Alexander Hamilton Papers

From Alexander Hamilton to Daniel Jackson, 1 October 1799

To Daniel Jackson, 1 October 1799

New York Octor. 1st. 99


I have received your letters of the twelfth of September and of the thirty first of August with their enclosures.

In answer to your enquiry with respect to medicines, and the Hospitals I have to observe that so far as rel may relate to marine supplies and arrangements you have no measures to take in the business. It will be proper for you in future, to direct the surgeons to furnish you with exact returns of the medicine and articles which may be wanting for the use of the Hospitals—These you will examine with care and if you think them reasonable shall draw on the Contractor for the Articles which they contain But will appear to the troops under your command medical supplies will be furnished by the Contractors. You will direct the Surgeons to furnish you with exact returns of the ⟨—⟩ articles wanted which you will examine with due care and give orders on the Contractors for the articles stated to be which may be deemed necessary. This being a case in which great abuse has been ⟨practiced,⟩ particular attention will be requi⟨site⟩—In your statement of the repairs that will be necessary to the barracks on Castle Island you have reference I presume to the idea of stationing infantry in them. Under this presumption and supposing them to be sufficient for the garrison I give you no directions on the subject.

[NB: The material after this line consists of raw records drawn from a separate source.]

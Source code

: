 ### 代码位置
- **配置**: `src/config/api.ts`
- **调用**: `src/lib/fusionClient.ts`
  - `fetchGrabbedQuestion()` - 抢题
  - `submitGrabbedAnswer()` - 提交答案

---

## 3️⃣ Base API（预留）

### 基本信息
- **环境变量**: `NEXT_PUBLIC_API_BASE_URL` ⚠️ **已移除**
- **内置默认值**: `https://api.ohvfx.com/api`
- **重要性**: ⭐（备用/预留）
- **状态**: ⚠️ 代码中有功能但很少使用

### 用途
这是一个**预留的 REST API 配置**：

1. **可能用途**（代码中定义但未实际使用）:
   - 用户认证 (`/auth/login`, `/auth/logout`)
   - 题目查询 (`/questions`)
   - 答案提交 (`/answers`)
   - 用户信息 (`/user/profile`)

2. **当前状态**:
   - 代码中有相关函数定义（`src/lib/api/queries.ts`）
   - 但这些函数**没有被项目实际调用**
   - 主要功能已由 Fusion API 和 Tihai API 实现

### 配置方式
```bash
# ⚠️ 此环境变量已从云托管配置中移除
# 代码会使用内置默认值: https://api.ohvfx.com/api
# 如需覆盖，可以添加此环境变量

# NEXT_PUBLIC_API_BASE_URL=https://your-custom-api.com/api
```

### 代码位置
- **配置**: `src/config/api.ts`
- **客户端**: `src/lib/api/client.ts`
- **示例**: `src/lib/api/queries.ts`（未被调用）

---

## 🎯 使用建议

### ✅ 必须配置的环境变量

If the barracks at Salem can be filled for the number of men you contemplate stationing there at an expence not exceeding fifty dollars you will have the repairs made. Should it be otherwise you will report to me on the subject.

In future you will be so good as to state to me in your estimates of repairs not merely the gross amount but a particular specification of items. The old regulations on the subject of fuel will continue to be observed. The new regulations which I transmitted on that subject in the idea that they would be established, have not yet been adopted. The idea you state is certainly just that orders should be given to the superior rather than the Inferior officer except in cases of emergency when recurrence to the superior may be attended with injury to the service—I have written to Major Tousarde on the subject, and I trust, all future trust collision will in future be prevented.

I am content with what you have done respecting the two soldiers mustered out, but in future you will transmit to me the proper certificates that I may give orders for discharges. I have no objection to you taking up your quarters in Newport if you think that the most convenient position.

With consn. I am Sir

Major Jackson

(Df, in the handwriting of Thomas Y. How, Hamilton Papers, Library of Congress).